▼
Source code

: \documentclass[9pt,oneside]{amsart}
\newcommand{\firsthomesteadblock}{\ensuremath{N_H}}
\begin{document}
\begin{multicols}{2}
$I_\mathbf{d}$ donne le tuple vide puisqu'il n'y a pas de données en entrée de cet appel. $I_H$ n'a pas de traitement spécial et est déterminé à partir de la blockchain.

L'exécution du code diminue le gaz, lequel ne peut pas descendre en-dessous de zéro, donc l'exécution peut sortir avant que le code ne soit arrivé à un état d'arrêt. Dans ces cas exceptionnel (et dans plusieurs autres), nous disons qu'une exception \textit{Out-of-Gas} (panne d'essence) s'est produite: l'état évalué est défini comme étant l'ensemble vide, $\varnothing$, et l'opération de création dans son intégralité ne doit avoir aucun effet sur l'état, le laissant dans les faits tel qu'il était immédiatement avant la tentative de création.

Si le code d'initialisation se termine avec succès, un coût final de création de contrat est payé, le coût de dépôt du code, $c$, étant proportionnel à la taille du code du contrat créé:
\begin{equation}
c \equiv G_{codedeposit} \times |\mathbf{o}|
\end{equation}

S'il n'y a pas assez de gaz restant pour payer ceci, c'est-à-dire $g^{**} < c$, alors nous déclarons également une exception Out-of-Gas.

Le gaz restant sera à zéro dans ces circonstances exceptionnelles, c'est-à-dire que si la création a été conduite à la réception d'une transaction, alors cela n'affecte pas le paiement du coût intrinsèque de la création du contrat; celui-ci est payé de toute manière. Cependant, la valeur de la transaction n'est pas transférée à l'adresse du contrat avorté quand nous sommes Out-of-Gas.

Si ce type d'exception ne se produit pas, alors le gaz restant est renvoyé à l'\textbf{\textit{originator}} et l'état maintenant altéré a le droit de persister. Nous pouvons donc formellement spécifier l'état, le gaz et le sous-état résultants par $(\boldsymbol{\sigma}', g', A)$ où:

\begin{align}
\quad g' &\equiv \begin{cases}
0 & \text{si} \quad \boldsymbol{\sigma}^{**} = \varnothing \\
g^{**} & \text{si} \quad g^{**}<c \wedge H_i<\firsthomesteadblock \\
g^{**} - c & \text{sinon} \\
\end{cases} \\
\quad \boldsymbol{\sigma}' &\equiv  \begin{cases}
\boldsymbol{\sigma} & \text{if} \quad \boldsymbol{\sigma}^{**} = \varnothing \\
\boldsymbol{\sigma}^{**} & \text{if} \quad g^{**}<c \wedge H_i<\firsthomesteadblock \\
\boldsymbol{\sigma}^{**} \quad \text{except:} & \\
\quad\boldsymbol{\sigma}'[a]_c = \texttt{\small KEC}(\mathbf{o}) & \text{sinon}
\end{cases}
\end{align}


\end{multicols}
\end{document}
▲
Print all the entries above. Keep each one exact.

Source code

: \documentclass[9pt,oneside]{amsart}
\newcommand{\firsthomesteadblock}{\ensuremath{N_H}}
\begin{document}
\begin{multicols}{2}
$I_\mathbf{d}$ donne le tuple vide puisqu'il n'y a pas de données en entrée de cet appel. $I_H$ n'a pas de traitement spécial et est déterminé à partir de la blockchain.

L'exécution du code diminue le gaz, lequel ne peut pas descendre en-dessous de zéro, donc l'exécution peut sortir avant que le code ne soit arrivé à un état d'arrêt. Dans ces cas exceptionnel (et dans plusieurs autres), nous disons qu'une exception \textit{Out-of-Gas} (panne d'essence) s'est produite: l'état évalué est défini comme étant l'ensemble vide, $\varnothing$, et l'opération de création dans son intégralité ne doit avoir aucun effet sur l'état, le laissant dans les faits tel qu'il était immédiatement avant la tentative de création.

Si le code d'initialisation se termine avec succès, un coût final de création de contrat est payé, le coût de dépôt du code, $c$, étant proportionnel à la taille du code du contrat créé:
\begin{equation}
c \equiv G_{codedeposit} \times |\mathbf{o}|
\end{equation}

S'il n'y a pas assez de gaz restant pour payer ceci, c'est-à-dire $g^{**} < c$, alors nous déclarons également une exception Out-of-Gas.

Le gaz restant sera à zéro dans ces circonstances exceptionnelles, c'est-à-dire que si la création a été conduite à la réception d'une transaction, alors cela n'affecte pas le paiement du coût intrinsèque de la création du contrat; celui-ci est payé de toute manière. Cependant, la valeur de la transaction n'est pas transférée à l'adresse du contrat avorté quand nous sommes Out-of-Gas.

Si ce type d'exception ne se produit pas, alors le gaz restant est renvoyé à l'\textbf{\textit{originator}} et l'état maintenant altéré a le droit de persister. Nous pouvons donc formellement spécifier l'état, le gaz et le sous-état résultants par $(\boldsymbol{\sigma}', g', A)$ où:

\begin{align}
\quad g' &\equiv \begin{cases}
0 & \text{si} \quad \boldsymbol{\sigma}^{**} = \varnothing \\
g^{**} & \text{si} \quad g^{**}<c \wedge H_i<\firsthomesteadblock \\
g^{**} - c & \text{sinon} \\
\end{cases} \\
\quad \boldsymbol{\sigma}' &\equiv  \begin{cases}
\boldsymbol{\sigma} & \text{if} \quad \boldsymbol{\sigma}^{**} = \varnothing \\
\boldsymbol{\sigma}^{**} & \text{if} \quad g^{**}<c \wedge H_i<\firsthomesteadblock \\
\boldsymbol{\sigma}^{**} \quad \text{except:} & \\
\quad\boldsymbol{\sigma}'[a]_c = \texttt{\small KEC}(\mathbf{o}) & \text{sinon}
\end{cases}
\end{align}


\end{multicols}
\end{document}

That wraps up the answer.